[The task] The task calls for every entry to be printed word for word, without the images.

§ §

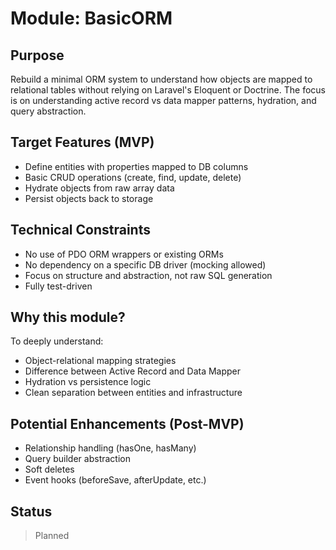 # Module: BasicORM

## Purpose
Rebuild a minimal ORM system to understand how objects are mapped to relational tables without relying on Laravel's Eloquent or Doctrine. The focus is on understanding active record vs data mapper patterns, hydration, and query abstraction.

## Target Features (MVP)
- Define entities with properties mapped to DB columns
- Basic CRUD operations (create, find, update, delete)
- Hydrate objects from raw array data
- Persist objects back to storage

## Technical Constraints
- No use of PDO ORM wrappers or existing ORMs
- No dependency on a specific DB driver (mocking allowed)
- Focus on structure and abstraction, not raw SQL generation
- Fully test-driven

## Why this module?
To deeply understand:
- Object-relational mapping strategies
- Difference between Active Record and Data Mapper
- Hydration vs persistence logic
- Clean separation between entities and infrastructure

## Potential Enhancements (Post-MVP)
- Relationship handling (hasOne, hasMany)
- Query builder abstraction
- Soft deletes
- Event hooks (beforeSave, afterUpdate, etc.)

## Status
> Planned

§ §

[Result]
 # Module: BasicORM

## Purpose
Rebuild a minimal ORM system to understand how objects are mapped to relational tables without relying on Laravel's Eloquent or Doctrine. The focus is on understanding active record vs data mapper patterns, hydration, and query abstraction.

## Target Features (MVP)
- Define entities with properties mapped to DB columns
- Basic CRUD operations (create, find, update, delete)
- Hydrate objects from raw array data
- Persist objects back to storage

## Technical Constraints
- No use of PDO ORM wrappers or existing ORMs
- No dependency on a specific DB driver (mocking allowed)
- Focus on structure and abstraction, not raw SQL generation
- Fully test-driven

## Why this module?
To deeply understand:
- Object-relational mapping strategies
- Difference between Active Record and Data Mapper
- Hydration vs persistence logic
- Clean separation between entities and infrastructure

## Potential Enhancements (Post-MVP)
- Relationship handling (hasOne, hasMany)
- Query builder abstraction
- Soft deletes
- Event hooks (beforeSave, afterUpdate, etc.)

## Status
> Planned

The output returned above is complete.